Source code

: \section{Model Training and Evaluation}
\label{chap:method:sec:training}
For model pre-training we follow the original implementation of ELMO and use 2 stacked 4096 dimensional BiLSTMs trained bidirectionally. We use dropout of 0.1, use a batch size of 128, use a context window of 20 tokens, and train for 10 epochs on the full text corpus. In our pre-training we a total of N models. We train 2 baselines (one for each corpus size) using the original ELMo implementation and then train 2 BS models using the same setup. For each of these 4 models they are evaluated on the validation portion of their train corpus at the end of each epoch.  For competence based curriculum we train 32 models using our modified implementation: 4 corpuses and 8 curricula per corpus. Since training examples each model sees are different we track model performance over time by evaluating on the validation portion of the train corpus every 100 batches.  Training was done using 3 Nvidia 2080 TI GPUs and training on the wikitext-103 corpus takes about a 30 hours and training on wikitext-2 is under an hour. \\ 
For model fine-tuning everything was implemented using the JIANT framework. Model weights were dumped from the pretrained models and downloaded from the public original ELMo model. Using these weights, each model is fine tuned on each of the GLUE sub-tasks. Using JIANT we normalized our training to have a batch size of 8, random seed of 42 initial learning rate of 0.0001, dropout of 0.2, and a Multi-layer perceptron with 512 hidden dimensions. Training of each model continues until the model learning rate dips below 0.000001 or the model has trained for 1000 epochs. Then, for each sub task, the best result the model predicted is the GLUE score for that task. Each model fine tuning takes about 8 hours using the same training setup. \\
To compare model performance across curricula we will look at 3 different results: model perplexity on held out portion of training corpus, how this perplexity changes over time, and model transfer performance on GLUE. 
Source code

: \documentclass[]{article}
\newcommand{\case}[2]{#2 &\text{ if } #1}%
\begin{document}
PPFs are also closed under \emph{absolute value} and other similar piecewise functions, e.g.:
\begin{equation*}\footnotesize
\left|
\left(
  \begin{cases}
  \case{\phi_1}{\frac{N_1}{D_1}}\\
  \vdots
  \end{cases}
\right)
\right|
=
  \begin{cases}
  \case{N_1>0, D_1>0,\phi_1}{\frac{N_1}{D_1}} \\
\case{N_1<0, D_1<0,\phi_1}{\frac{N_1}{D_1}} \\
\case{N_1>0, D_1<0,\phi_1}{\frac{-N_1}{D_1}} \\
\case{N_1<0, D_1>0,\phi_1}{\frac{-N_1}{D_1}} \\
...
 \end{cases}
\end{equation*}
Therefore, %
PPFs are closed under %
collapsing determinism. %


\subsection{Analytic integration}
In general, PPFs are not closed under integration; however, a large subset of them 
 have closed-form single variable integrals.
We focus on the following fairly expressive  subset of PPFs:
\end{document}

--

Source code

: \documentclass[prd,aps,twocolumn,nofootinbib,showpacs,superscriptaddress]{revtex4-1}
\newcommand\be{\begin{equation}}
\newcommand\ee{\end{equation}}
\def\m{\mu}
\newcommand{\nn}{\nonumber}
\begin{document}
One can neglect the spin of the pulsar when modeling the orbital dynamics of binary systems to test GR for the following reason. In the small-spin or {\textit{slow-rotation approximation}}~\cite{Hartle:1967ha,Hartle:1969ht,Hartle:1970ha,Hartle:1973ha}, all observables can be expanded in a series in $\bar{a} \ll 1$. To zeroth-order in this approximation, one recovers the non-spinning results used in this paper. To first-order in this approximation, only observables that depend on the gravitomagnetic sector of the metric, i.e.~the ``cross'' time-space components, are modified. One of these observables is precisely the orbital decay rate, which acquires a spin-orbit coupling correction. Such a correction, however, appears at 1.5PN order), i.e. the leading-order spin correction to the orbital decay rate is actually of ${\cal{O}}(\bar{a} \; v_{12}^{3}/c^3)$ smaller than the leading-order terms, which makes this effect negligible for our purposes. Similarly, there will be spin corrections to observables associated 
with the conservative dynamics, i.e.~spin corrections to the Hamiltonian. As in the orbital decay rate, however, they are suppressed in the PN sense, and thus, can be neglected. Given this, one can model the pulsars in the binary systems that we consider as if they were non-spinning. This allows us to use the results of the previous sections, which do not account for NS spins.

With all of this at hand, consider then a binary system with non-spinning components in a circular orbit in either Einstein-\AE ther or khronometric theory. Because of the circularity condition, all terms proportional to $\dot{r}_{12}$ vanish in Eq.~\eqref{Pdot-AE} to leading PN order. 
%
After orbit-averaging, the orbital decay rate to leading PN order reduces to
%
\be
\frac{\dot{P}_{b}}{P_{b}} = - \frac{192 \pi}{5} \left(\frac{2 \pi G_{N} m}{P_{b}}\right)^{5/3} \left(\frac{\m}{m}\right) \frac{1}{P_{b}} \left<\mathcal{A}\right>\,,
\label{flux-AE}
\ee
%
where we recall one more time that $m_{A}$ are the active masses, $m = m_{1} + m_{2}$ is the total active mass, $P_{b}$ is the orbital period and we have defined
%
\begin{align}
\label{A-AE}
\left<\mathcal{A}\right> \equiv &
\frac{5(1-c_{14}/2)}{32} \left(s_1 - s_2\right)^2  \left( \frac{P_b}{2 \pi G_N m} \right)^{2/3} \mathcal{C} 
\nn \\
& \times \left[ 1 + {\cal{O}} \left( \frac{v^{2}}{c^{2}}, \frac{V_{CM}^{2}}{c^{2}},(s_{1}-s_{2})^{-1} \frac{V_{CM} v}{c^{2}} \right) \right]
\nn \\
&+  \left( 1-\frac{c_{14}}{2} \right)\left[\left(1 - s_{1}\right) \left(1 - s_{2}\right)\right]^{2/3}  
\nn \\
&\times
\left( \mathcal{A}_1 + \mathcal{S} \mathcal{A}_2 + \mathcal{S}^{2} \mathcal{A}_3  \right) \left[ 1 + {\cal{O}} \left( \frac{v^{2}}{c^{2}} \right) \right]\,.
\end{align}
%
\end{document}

**Assigned task:** Going through the data above, count the lines where the string "label" appears, and answer with only that number.

**Answer for the task:** 3